In other languages, the leaf is represented as null (or None), similarly as explained in List Allocation. The state is implemented using a mutable variable within the closure of a helper function (in case of Python and JS) and using mutable member elements within a helper class (in case of Java). See the implementations in Python, JS and Java (the allocator and the Tree class) for more details.



Language Time [ms] Error [ms]
Java 2.49132 0.05542
JS 7.7585 0.28599
Enso 11.822 1.88513
Python 307.699 4.37348

Tree Sum

This benchmark measures the time it takes to sum the elements of a binary tree. It checks the performance of traversal of more complex data structures and recursion.

sum_tree : Tree -> Integer
sum_tree tree = case tree of
    Leaf -> 0
    Node l e r -> here.sum_tree l + e.x + e.y + here.sum_tree r

See the implementations in Python, JS and Java for more details.



Language Time [ms] Error [ms]
Java 1.29162 0.012507
JS 2.0155 0.042925
Enso 4.911 1.31693
Python 47.9598 1.23146

Additional Notes

Language implementations used for each benchmark:

  • Enso 0.2.10-SNAPSHOT
  • Java OpenJDK 11.0.10
  • NodeJS v15.12.0
  • Python 3.8.5

The benchmarks were run on an Amacon EC2 m5.xlarge instance, running Ubuntu Server 20.04 LTS.

Each benchmark for Enso has been ran in a separate fork of the JVM and multiple warmup iterations have been performed to ensure that the JIT optimizations were triggered. Benchmark iterations were being run in groups of 50 and a time measurement was done before and after each group. This was done to increase the precision of measurements for benchmarks that run in very short time. The final time was computed by averaging these group averages over a set of 25 iterations (excluding 25 warmup iterations). The errors are computed by taking the 0.005th and 0.995th quantile and ensuring that the 99% of values lie within the error of the computed average. Moreover, timing of a function that just sleeps for 10ms has been benchmarked to verify empirically the error of time measurements. After warmup, the error was much less than 1ms so it should not affect the results significantly.

A very similar approach was done for JavaScript (since the NodeJS runtime also does just in time optimizations) - here also each benchmark was run in a separate fork and 25 warmup and 25 regular iterations in groups of 50 were performed.

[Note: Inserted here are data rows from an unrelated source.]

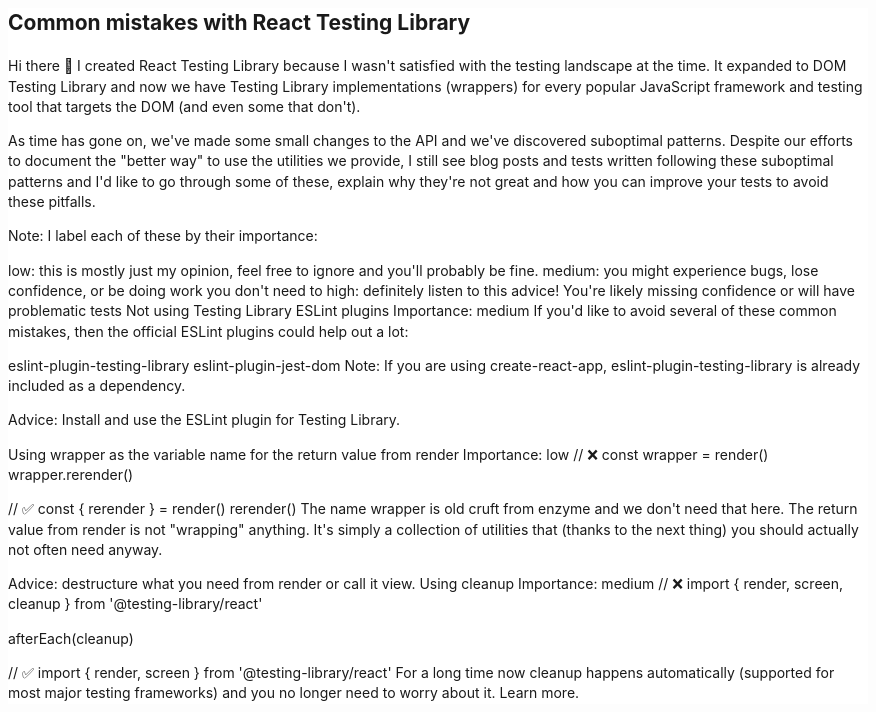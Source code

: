 ## Common mistakes with React Testing Library

Hi there 👋 I created React Testing Library because I wasn't satisfied with the testing landscape at the time. It expanded to DOM Testing Library and now we have Testing Library implementations (wrappers) for every popular JavaScript framework and testing tool that targets the DOM (and even some that don't).

As time has gone on, we've made some small changes to the API and we've discovered suboptimal patterns. Despite our efforts to document the "better way" to use the utilities we provide, I still see blog posts and tests written following these suboptimal patterns and I'd like to go through some of these, explain why they're not great and how you can improve your tests to avoid these pitfalls.

Note: I label each of these by their importance:

low: this is mostly just my opinion, feel free to ignore and you'll probably be fine.
medium: you might experience bugs, lose confidence, or be doing work you don't need to
high: definitely listen to this advice! You're likely missing confidence or will have problematic tests
Not using Testing Library ESLint plugins
Importance: medium
If you'd like to avoid several of these common mistakes, then the official ESLint plugins could help out a lot:

eslint-plugin-testing-library
eslint-plugin-jest-dom
Note: If you are using create-react-app, eslint-plugin-testing-library is already included as a dependency.

Advice: Install and use the ESLint plugin for Testing Library.

Using wrapper as the variable name for the return value from render
Importance: low
// ❌
const wrapper = render(<Example prop="1" />)
wrapper.rerender(<Example prop="2" />)

// ✅
const { rerender } = render(<Example prop="1" />)
rerender(<Example prop="2" />)
The name wrapper is old cruft from enzyme and we don't need that here. The return value from render is not "wrapping" anything. It's simply a collection of utilities that (thanks to the next thing) you should actually not often need anyway.

Advice: destructure what you need from render or call it view.
Using cleanup
Importance: medium
// ❌
import { render, screen, cleanup } from '@testing-library/react'

afterEach(cleanup)

// ✅
import { render, screen } from '@testing-library/react'
For a long time now cleanup happens automatically (supported for most major testing frameworks) and you no longer need to worry about it. Learn more.
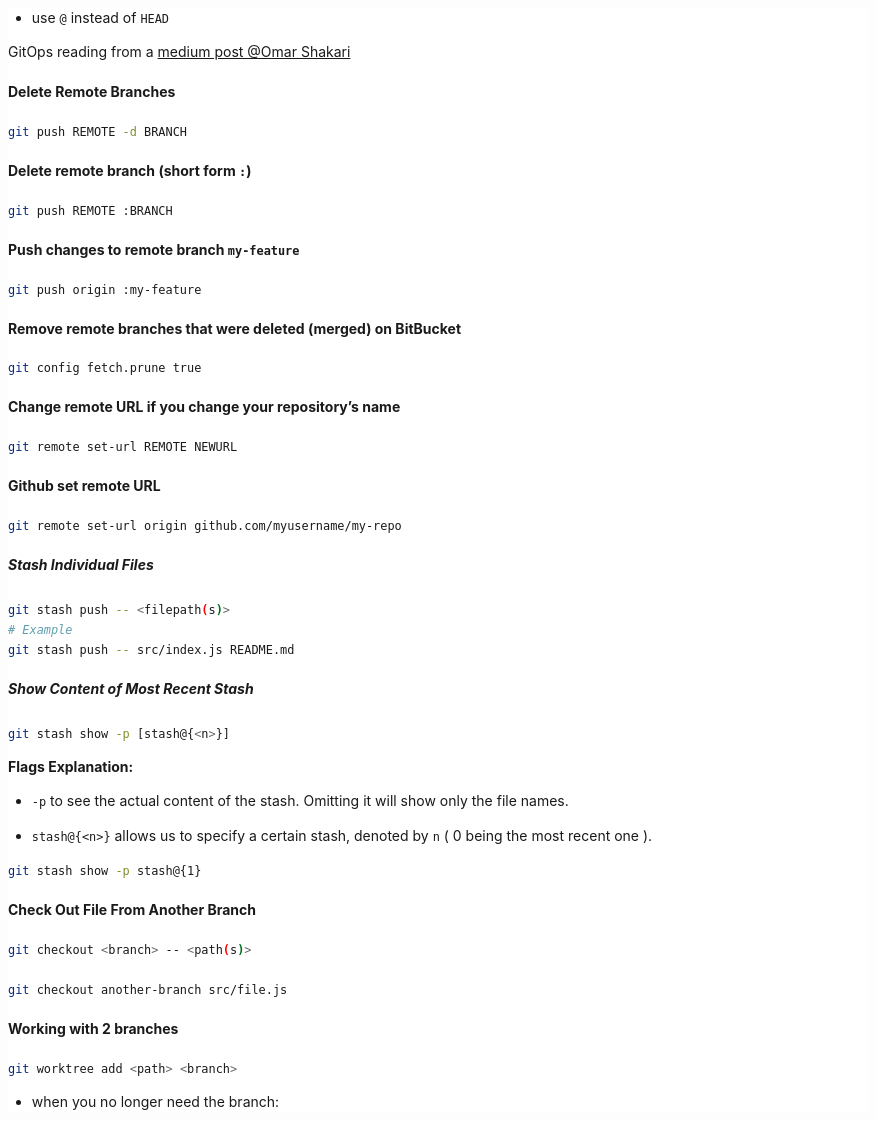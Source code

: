 - use `@` instead of `HEAD`

GitOps reading from a [medium post @Omar Shakari](https://medium.com/better-programming/git-commands-to-live-by-349ab1fe3139)

#### Delete Remote Branches
``` bash
git push REMOTE -d BRANCH
```
#### Delete remote branch (short form `:`)
``` bash
git push REMOTE :BRANCH
```

#### Push changes to remote branch `my-feature`
``` bash
git push origin :my-feature
```
#### Remove remote branches that were deleted (merged) on BitBucket
``` bash
git config fetch.prune true 
```

#### Change remote URL if you change your repository’s name
``` bash
git remote set-url REMOTE NEWURL
```

#### Github set remote URL
``` bash
git remote set-url origin github.com/myusername/my-repo
```
##### Stash Individual Files
``` bash
git stash push -- <filepath(s)>
# Example
git stash push -- src/index.js README.md
```

##### Show Content of Most Recent Stash
``` bash
git stash show -p [stash@{<n>}]
```
**Flags Explanation:**

- `-p` to see the actual content of the stash. Omitting it will show only the file names.

- `stash@{<n>}` allows us to specify a certain stash, denoted by `n` ( 0 being the most recent one ).

``` bash
git stash show -p stash@{1}
```
#### Check Out File From Another Branch
``` bash
git checkout <branch> -- <path(s)>

git checkout another-branch src/file.js
```
#### Working with 2 branches
``` bash
git worktree add <path> <branch>
```
- when you no longer need the branch:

For Java, the preferred Java Microbenchmark Harness was used. There were 10 warmup iterations that take 10s each and 10 measurement iterations taking 5s, each benchmark was executed in 3 separate fork. Here the timings of each measurement iteration are again averaged and the error is estimated using a standard error estimator with 99.9% confidence.

Python benchmarks are similarily timed in groups, each group consists of 10 iterations and 20 groups were run. These benchmarks run in a single fork and skip warmup, because CPython does not do any JIT optimizations, so this should not affect the results. The amount of iterations was smaller than Enso or JS because the benchmarks for Python took more time, so the groups could be smaller and there was no need for additional warmup iterations.

In all the languages, the Garbage Collector was triggered between each group of iterations, to minimize the impact of garbage collection on the timing.

How To Run The Benchmarks

To run the benchmarks yourself you need to ensure that the dependencies as described above are installed and that the following executables are available on your system PATH: enso, java, python3 and node.

The automated script is tailored to Linux but it should also work on macOS, possibly with minor modifications.

Enso can be downloaded from the releases page. It is best to download the enso-bundle-... package for your operating system, unpack it and install using ./bin/enso install distribution --bundle-install-mode=copy which should place enso on your PATH, at least for standard configurations which include ~/.local/bin in the PATH. For non-standard configurations, it may need to be added manually.

You may need to modify theenso-version in enso/microbenchmarks/package.yaml to match the version that you have downloaded.

Alternatively, if you want to use exactly the same version as was used in the benchmarks, you can checkout the relevant commit, set it up as explained in the documentation and build using sbt "runtime/clean; buildEngineDistribution; buildLauncherDistribution; makeBundles".

If you are running Ubuntu 20.04 LTS, Python and Java can be installed using apt install python3 openjdk-11-jre. To install the specified NodeJS version we recommend using nvm.

Enso-R vs GNU-R

Enso includes polyglot functionality that allows interoperability with other programming languages. In particular, Enso can call R code and use R libraries.

Under the hood, it uses the FastR implementation developed by Oracle, running on the GraalVM, which is significantly faster than the standard GNU-R implementation. We utilize a wide set of custom optimizations that make sure the Enso-R interoperability runs without performance bottlenecks.

The plot and table below have been adapted from the FastR benchmarks. The original plot was showing speedup, but to keep the same format as other plots in this repository, we have computed the Relative Time for each implementation by calculating the inverse of the speedup.



Implementation Relative Time
Enso-R (using GraalVM EE) 0.0270783
Enso-R (using GraalVM CE) 0.0450857
GNU-R+Fortran 0.229358
GNU-R 3.4.0 1